Over the last 20 years, a new term has become a buzzword in the business world: “big data”. This refers to data sets that are simply too big or too complicated to be handled by conventional data-processing software. With the growth of big data, the relatively new field of data analytics has started to play an increasingly important role in the world of business consulting.
Data analytics consultants use market insights, AI, and statistics to discover meaningful patterns in big data. Cleverly deployed analytics offer advanced insights into a firm’s performance metrics and the complicated (and sometimes bewildering) changes taking place around it.
Organizations in just about every industry one can think of can gain from the input of a data analyst, from fast-food chains to retail stores to healthcare providers. The insights that can be provided by data analytics can e.g. be of great value to companies who want to find out more about the needs and preferences of the end-users of their products or services.
Across the globe, business spending on analytics consulting is soaring. In 2017 firms spent a whopping $43 billion on data analytics. This amount was more or less evenly split between external consultants and building an in-house capability. With no less than 91 percent of executives believing that data analytics have already proven itself to generate significant value for their organization, both are expected to keep on growing,
Using the services of a data analyst holds many benefits for a business. Generally speaking, these benefits can be grouped into the following three categories:
Comprehensive analysis. This can help to identify and unravel business opportunities that until now remained hidden in the sheer amount of data out there (sometimes referred to by industry insiders as the “data swamp”.
Applying a wide array of analytical tools to big data sets allows more questions to be asked and answered. This in turn offers much clearer insights into what is actually going on in and around a business. The end goal is to make sure that decisions are fact-based and highly targeted.
Faster insights. Business managers often have to make decisions very quickly.
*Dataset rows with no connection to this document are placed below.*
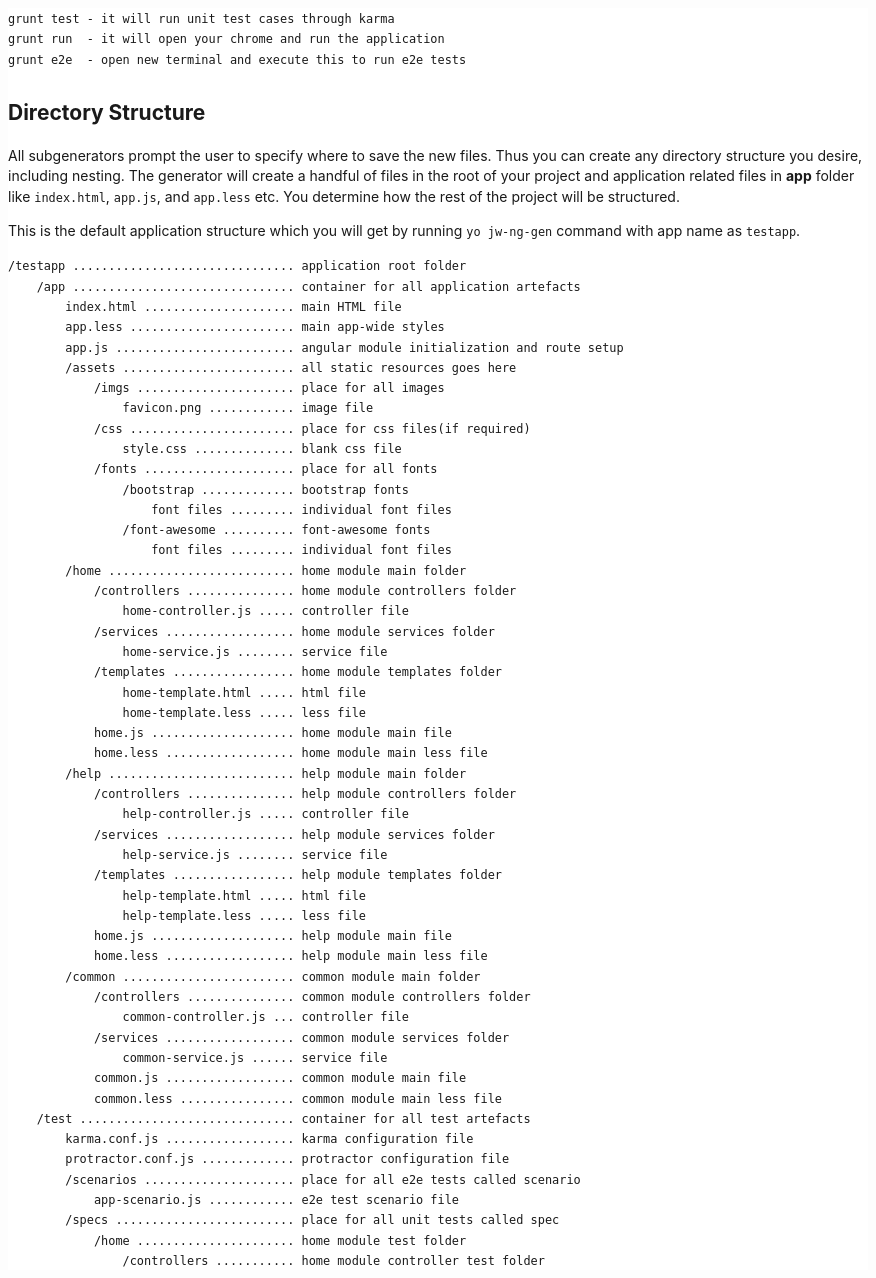 
    grunt test - it will run unit test cases through karma
    grunt run  - it will open your chrome and run the application
    grunt e2e  - open new terminal and execute this to run e2e tests

Directory Structure
-------------

All subgenerators prompt the user to specify where to save the new files.  Thus you can create any directory structure you desire, including nesting.  The generator will create a handful of files in the root of your project and application related files in **app** folder like `index.html`, `app.js`, and `app.less` etc.  You determine how the rest of the project will be structured.

This is the default application structure which you will get by running `yo jw-ng-gen` command with app name as `testapp`.

    /testapp ............................... application root folder
        /app ............................... container for all application artefacts
    	    index.html ..................... main HTML file
            app.less ....................... main app-wide styles
            app.js ......................... angular module initialization and route setup
    		/assets ........................ all static resources goes here
    		    /imgs ...................... place for all images
    			    favicon.png ............ image file
    			/css ....................... place for css files(if required)
    			    style.css .............. blank css file
    			/fonts ..................... place for all fonts
    			    /bootstrap ............. bootstrap fonts
    				    font files ......... individual font files
    				/font-awesome .......... font-awesome fonts
    				    font files ......... individual font files
    		/home .......................... home module main folder
    		    /controllers ............... home module controllers folder
    			    home-controller.js ..... controller file
    			/services .................. home module services folder
    			    home-service.js ........ service file
    			/templates ................. home module templates folder
    			    home-template.html ..... html file
    				home-template.less ..... less file
    			home.js .................... home module main file
    			home.less .................. home module main less file
    		/help .......................... help module main folder
    		    /controllers ............... help module controllers folder
    			    help-controller.js ..... controller file
    			/services .................. help module services folder
    			    help-service.js ........ service file
    			/templates ................. help module templates folder
    			    help-template.html ..... html file
    				help-template.less ..... less file
    			home.js .................... help module main file
    			home.less .................. help module main less file
    		/common ........................ common module main folder
    		    /controllers ............... common module controllers folder
    			    common-controller.js ... controller file
    			/services .................. common module services folder
    			    common-service.js ...... service file
    			common.js .................. common module main file
    			common.less ................ common module main less file
        /test .............................. container for all test artefacts
    		karma.conf.js .................. karma configuration file
    		protractor.conf.js ............. protractor configuration file
    		/scenarios ..................... place for all e2e tests called scenario
    			app-scenario.js ............ e2e test scenario file
    		/specs ......................... place for all unit tests called spec
    			/home ...................... home module test folder
    				/controllers ........... home module controller test folder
For that, they need real-time information. With the help of data analysts, management meetings can now use interactive analysis tools that enable them to make decisions on the spot without having to wait until the next meeting.
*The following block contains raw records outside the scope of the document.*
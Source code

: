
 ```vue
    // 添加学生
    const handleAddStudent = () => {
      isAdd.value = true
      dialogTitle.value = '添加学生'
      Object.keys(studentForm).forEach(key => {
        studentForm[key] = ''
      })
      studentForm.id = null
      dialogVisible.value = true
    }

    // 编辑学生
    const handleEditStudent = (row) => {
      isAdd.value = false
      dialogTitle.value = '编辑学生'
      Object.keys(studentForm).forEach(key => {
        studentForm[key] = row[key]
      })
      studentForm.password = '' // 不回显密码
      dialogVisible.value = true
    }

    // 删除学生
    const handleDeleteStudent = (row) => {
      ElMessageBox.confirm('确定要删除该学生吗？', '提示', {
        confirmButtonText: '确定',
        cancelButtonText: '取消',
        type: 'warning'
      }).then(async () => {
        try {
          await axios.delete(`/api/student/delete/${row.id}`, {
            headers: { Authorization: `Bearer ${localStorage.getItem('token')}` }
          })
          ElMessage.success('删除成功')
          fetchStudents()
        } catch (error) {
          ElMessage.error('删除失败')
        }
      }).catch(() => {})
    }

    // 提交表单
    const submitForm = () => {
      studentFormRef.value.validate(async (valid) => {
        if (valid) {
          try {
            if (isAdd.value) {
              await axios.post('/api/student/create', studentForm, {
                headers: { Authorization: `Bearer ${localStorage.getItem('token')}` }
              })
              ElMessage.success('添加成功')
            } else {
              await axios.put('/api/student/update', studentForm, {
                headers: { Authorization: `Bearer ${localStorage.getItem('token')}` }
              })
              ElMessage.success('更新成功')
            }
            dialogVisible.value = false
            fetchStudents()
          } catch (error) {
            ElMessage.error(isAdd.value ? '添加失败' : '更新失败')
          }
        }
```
Living tools. Data analytics also provide management with what can be described as “living tools”, i.e. a set of interactive tools that enable managers to intuitively study and analyze data to find fresh insights on a “live” or ongoing basis. And by using living tools data analytics consultants can add value to projects continuously instead of having to rely on data that is already outdated by the time it is generated.
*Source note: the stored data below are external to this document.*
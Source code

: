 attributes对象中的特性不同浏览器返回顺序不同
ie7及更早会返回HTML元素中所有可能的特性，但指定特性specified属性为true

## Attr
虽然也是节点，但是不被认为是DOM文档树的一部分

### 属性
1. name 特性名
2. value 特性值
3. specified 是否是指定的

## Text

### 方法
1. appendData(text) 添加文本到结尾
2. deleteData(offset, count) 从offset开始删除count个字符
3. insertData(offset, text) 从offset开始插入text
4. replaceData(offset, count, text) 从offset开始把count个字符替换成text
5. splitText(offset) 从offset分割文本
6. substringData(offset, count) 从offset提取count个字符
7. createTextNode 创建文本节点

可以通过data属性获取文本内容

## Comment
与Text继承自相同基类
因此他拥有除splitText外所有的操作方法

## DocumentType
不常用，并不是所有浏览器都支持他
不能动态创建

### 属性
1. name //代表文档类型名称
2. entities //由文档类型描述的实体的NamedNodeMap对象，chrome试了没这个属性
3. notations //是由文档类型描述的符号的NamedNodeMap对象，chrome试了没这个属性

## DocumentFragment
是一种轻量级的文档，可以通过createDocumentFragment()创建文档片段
Depending on what a business is hoping to achieve, one or more of the following different kinds of data analytics can be employed:
Descriptive data analytics is used when you want to know what happened.
Predictive data analytics is used when you would like to know what is going to happen.
Diagnostic data analytics is used when you need to know the reason why something happened.
Prescriptive data analytics is used when you want to have more clarity about your next step.
If a manufacturer, for example, is having to deal with unplanned stoppages and delays, a data analytics consultant can use diagnostic analytics to help find the reason for these delays. He or she can then use predictive analytics to help decide on the necessary steps to fix these problems.